1. In a large nonreactive bowl, combine the beef, wine, brandy, olive oil, salt, pepper, thyme, bay leaf, garlic, onions and carrots. Cover and marinate at least 3 hours, stirring up frequently.
2. Remove beef from marinade and drain in a sieve. Preheat oven to 325 degrees.
3. Line the bottom of a deep 6-quart casserole with 3 or 4 strips of bacon. Strew a handful of the marinade vegetables, mushrooms and tomatoes over them. Piece by piece, roll the beef in the flour and shake off excess. Place closely together in a layer over the vegetables. Cover with a few strips of bacon and continue with the layers of vegetables, beef and bacon. End with a layer of vegetables and 2 or 3 strips of bacon.

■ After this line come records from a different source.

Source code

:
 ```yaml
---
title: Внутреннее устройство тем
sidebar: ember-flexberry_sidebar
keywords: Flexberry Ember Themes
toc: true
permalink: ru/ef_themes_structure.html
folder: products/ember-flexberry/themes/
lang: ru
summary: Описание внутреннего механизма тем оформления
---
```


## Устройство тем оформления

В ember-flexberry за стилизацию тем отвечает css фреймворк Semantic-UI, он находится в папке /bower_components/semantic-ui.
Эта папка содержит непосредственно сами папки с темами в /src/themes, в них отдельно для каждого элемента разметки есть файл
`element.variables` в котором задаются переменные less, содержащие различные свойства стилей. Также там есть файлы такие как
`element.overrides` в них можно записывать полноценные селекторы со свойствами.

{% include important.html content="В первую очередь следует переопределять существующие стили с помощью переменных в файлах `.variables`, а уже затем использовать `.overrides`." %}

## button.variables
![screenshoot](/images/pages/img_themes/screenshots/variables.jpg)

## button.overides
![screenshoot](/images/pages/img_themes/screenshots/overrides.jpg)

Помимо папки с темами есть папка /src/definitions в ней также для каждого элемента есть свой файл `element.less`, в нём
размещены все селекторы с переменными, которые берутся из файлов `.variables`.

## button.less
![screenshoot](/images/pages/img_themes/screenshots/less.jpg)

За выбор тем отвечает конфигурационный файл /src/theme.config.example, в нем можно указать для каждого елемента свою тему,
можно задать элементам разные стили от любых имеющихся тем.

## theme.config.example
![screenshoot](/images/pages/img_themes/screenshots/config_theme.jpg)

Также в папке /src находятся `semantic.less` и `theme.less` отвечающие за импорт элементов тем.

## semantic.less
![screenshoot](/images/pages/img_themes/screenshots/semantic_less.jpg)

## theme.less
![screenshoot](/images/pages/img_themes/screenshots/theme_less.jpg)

4. Pour in the wine from the marinade and enough stock almost to cover the contents of the casserole. Bring to simmer on top of the stove, cover tightly and set in lower third of the oven. Regulate heat so liquid simmers slowly for 3 to 4 hours. The meat is done when a fork pierces it easily.
5. Before serving, skim off excess fat. Correct seasoning. (Can be served with boiled baby white potatoes, lightly crushed and seasoned with melted butter, coarse salt and chopped parsley.)
For the a la Provencal
2 Tablespoons capers
3 Tablespoons wine vinegar
3 Tablespoons olive oil
2 cloves mashed garlic
¼ cup minced parsley
Using a fork mash the anchovies and capers to a paste in a bowl. Beat in the other ingredients. After the Daube has cooked for 2 ½ hours remove it from the oven and skim off the fat. Pour on the anchovy mixture and baste the beef with the cooking juices in the casserole. Cover and return to the oven until the meat is tender.